OK, so far we’ve looked at the things a leader has to do to but what about those supposed followers? What should they be doing to support the team?

First and foremost each and every team member must accept that they are followers. Going back to that Henry Ford quote – each team member has to make a conscious decision that the team leader “can sing tenor”! Trying to wrest control from the team leader destroys the team and ensure that the project will fail. Just as the passengers agree not to try and fight the driver for control, team members must follow the directions of the team leader.

Second, the team members must agree to support each other. Team members have to accept that they are one of the people in the car and that all the passengers will get there at the same time. Trying to make yourself the hero will only distract from getting the project completed on time and on budget.

Practicing these two simple principals is much easier when you are an individual contributor. Much harder to subordinate yourself when you are a team leader in your own right. Picture a team consisting of a team of programmers, marketing people, and teachers developing training software. The programmers may be pushing for a less complex product, the marketing folks for a more full featured product while the teachers want a snazzy user interface.

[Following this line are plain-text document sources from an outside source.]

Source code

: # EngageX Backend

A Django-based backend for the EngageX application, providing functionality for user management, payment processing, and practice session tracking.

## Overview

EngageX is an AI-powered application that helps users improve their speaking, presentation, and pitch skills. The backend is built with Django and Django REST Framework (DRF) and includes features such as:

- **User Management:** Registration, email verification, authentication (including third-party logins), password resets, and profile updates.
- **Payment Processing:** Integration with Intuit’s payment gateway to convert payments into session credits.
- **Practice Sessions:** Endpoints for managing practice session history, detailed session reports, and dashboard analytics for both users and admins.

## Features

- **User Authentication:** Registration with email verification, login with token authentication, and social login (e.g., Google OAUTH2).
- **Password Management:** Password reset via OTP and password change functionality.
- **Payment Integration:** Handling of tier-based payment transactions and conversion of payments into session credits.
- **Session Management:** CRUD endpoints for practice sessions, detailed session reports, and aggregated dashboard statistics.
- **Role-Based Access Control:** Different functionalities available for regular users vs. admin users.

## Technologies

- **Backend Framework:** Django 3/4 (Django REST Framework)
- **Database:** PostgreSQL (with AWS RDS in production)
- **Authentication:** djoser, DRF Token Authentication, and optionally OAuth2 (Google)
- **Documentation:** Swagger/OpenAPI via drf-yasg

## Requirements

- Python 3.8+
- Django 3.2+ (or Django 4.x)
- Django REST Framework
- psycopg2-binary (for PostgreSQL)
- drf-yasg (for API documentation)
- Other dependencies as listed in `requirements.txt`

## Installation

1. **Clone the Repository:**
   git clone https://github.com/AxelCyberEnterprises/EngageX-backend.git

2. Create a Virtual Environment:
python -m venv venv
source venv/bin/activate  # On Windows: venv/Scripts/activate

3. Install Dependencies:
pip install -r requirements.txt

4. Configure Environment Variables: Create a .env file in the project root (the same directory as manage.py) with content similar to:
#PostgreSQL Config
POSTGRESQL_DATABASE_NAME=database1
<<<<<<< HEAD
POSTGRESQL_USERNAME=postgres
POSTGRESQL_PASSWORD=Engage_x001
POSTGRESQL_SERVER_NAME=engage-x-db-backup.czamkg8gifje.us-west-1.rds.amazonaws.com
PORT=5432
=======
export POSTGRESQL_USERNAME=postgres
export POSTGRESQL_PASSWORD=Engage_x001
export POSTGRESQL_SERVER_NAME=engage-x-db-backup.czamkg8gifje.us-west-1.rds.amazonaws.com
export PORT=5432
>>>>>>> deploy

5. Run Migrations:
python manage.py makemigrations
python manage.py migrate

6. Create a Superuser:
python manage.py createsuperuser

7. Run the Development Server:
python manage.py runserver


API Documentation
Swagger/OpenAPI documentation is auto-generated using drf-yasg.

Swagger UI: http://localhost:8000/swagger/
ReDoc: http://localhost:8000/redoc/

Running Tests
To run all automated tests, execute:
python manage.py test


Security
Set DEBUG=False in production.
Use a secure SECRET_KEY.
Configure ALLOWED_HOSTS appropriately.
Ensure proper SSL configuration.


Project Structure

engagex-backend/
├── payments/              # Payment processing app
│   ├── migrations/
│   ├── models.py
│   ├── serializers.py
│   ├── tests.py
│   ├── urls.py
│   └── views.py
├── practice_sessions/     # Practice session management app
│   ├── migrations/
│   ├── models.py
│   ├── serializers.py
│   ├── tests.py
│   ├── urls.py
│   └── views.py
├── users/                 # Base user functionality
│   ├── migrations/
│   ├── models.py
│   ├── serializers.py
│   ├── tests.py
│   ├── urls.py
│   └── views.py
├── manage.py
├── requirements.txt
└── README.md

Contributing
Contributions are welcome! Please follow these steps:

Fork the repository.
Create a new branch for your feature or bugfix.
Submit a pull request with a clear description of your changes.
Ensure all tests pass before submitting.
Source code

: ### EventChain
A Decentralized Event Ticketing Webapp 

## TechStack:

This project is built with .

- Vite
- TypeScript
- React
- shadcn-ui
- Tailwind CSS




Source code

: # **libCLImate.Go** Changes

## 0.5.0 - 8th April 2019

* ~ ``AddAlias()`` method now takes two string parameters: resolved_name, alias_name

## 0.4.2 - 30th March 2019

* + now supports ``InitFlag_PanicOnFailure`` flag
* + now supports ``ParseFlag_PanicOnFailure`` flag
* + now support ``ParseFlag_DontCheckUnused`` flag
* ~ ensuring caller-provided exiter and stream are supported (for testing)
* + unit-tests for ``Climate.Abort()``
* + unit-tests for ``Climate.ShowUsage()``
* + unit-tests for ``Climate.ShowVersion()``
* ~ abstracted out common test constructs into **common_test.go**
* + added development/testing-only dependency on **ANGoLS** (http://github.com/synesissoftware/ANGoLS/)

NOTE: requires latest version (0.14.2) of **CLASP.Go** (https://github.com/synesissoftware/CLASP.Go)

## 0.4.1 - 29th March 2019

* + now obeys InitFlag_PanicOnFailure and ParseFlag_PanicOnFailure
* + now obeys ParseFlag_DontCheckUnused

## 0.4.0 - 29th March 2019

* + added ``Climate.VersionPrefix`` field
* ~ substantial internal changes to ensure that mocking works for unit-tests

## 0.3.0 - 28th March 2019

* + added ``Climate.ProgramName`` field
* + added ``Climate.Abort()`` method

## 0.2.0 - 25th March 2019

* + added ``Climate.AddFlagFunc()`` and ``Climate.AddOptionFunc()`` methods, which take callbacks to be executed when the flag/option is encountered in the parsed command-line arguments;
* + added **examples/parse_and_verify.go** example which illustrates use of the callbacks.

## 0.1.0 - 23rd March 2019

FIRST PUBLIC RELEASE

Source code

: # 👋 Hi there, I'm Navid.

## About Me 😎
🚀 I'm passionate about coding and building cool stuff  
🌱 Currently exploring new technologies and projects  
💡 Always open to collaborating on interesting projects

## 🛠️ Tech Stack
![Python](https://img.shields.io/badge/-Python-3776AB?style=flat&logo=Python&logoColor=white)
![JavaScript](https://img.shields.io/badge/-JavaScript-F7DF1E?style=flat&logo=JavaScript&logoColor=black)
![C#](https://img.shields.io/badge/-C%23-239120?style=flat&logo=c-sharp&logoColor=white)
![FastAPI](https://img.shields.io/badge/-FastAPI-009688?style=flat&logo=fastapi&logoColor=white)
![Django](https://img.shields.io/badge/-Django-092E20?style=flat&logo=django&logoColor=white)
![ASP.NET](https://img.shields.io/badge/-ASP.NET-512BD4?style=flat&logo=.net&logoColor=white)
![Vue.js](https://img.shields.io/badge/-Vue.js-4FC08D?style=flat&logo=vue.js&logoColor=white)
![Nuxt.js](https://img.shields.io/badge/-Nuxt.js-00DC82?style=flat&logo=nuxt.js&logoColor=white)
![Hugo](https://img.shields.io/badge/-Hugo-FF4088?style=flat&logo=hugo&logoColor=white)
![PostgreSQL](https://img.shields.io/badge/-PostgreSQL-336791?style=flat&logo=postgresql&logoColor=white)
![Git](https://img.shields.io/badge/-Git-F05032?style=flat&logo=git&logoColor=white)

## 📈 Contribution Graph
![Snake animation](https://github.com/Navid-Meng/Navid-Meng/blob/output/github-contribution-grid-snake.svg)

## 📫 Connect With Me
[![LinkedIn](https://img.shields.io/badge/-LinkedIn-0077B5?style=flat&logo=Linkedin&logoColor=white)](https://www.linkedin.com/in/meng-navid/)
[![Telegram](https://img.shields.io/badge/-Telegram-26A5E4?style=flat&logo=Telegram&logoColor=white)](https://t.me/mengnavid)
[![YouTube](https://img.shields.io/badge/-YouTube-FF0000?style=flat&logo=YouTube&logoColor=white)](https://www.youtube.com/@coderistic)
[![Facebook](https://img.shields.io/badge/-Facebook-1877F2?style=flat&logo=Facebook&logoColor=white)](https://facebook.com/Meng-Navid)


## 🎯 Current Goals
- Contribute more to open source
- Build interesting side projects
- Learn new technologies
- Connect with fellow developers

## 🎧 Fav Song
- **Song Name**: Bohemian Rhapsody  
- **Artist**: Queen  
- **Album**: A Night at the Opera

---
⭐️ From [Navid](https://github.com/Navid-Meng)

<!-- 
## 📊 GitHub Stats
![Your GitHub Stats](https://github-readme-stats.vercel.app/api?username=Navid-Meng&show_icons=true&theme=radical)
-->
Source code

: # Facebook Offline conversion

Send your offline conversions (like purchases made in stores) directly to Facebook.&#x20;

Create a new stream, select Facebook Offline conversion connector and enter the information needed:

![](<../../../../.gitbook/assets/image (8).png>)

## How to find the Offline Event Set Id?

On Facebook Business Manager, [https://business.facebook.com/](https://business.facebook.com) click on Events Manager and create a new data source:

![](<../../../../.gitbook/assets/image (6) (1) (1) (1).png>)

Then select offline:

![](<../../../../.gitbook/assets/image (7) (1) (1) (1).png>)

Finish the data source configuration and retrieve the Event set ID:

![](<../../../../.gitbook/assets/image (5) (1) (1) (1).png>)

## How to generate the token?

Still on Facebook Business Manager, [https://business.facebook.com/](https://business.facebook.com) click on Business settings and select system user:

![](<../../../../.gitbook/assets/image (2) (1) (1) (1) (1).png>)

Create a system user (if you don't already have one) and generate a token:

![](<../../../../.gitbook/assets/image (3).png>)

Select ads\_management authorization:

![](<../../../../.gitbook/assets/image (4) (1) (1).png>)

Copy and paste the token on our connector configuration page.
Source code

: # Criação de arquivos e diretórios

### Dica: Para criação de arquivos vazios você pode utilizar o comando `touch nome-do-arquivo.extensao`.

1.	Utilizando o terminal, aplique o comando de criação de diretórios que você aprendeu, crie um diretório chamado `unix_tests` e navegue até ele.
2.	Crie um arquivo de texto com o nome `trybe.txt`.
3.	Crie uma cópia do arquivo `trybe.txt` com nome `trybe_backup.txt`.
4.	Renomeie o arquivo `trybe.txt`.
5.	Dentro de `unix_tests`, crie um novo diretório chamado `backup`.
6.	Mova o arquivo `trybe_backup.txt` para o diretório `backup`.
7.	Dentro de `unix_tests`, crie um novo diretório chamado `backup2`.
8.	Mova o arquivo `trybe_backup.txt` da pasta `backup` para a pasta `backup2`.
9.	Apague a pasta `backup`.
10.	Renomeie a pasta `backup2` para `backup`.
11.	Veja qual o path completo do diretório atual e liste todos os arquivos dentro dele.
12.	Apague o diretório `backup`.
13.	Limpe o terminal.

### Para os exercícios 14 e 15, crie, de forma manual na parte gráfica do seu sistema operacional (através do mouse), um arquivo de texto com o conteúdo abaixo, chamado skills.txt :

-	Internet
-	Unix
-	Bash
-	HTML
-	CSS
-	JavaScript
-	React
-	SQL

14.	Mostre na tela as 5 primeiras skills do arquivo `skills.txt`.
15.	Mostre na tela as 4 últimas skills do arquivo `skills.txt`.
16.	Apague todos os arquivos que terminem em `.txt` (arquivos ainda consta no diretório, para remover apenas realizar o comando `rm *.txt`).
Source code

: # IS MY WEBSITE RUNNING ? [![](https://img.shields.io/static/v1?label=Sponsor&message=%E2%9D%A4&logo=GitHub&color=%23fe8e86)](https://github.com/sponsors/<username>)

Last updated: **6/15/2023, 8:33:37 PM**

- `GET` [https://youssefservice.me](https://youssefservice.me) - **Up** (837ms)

At some point each of these competing requirements may come into conflict. By fighting for control so they can get their favorite features a single team member may sacrifice the entire project for parochial interests. While the team leader should explain why the compromises are necessary, at some point the followers must accept that the team leader has the best interest of the entire project in mind and is weighing the trade-offs and making decisions that keep the project on track and with in budget.

1 comment:

Bryan Neva Sr said...

I recently had an experience where I was elected the president of a voluntary corporate topical discussion group that met monthly. On my first meeting as president I listened in stunned silence as the "discussion" degenerated into total chaos. There were people talking over one another and too many side discussions going on. After 30 minutes of this, I tried to bring some order to the meeting by telling the group of about 20 young engineers (that were young enough to be my children), "Can we just have one person talk at a time?" (It’s just basic meeting edict.) Well my simple suggestion went over like a lead balloon as the discussion turned into “why that was a stupid idea.” After the disastrous meeting I promptly walked back to my desk and resigned as their president. They obviously hadn’t learned basic courtesy or followership and continuing as their leader would have been an exercise in futility.